◆ **TASK OBJECTIVE**: Scan the entries below line by line and state how many lines contain the string "dfrac", giving only the number.

◆ **AVAILABLE DATA**:
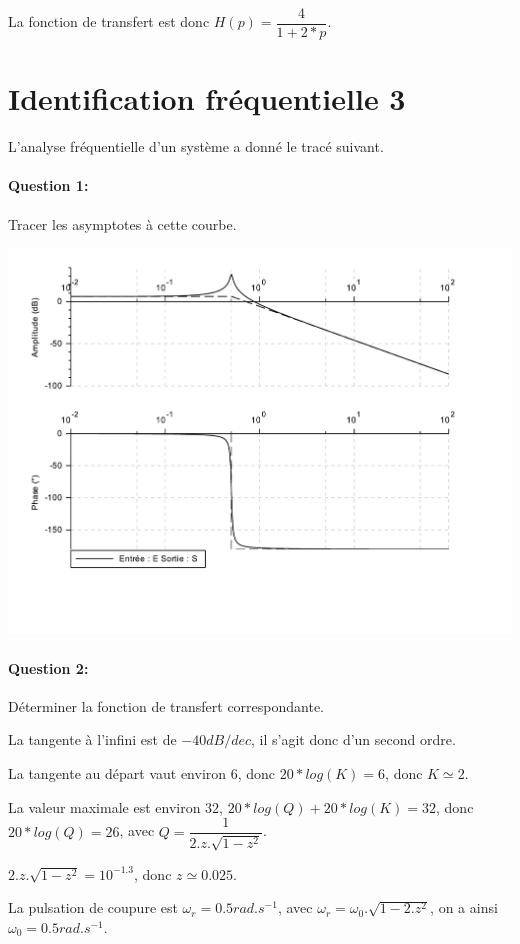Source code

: La fonction de transfert est donc $H(p)=\dfrac{4}{1+2*p}$.

\newpage

\section{Identification fréquentielle 3}

L'analyse fréquentielle d'un système a donné le tracé suivant.

\paragraph{Question 1:} Tracer les asymptotes à cette courbe.

\begin{center}
 \includegraphics[width=0.8\linewidth]{img/Bode3_c}
\end{center} 

\paragraph{Question 2:} Déterminer la fonction de transfert correspondante.

La tangente à l'infini est de $-40dB/dec$, il s'agit donc d'un second ordre.

La tangente au départ vaut environ $6$, donc $20*log(K)=6$, donc $K\simeq 2$.

La valeur maximale est environ $32$, $20*log(Q)+20*log(K)=32$, donc $20*log(Q)=26$, avec $Q=\dfrac{1}{2.z.\sqrt{1-z^2}}$.

$2.z.\sqrt{1-z^2}=10^{-1.3}$, donc $z\simeq 0.025$.

La pulsation de coupure est $\omega_r=0.5rad.s^{-1}$, avec $\omega_r=\omega_0.\sqrt{1-2.z^2}$, on a ainsi $\omega_0=0.5rad.s^{-1}$.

◆ **WRITTEN ANSWER**: 2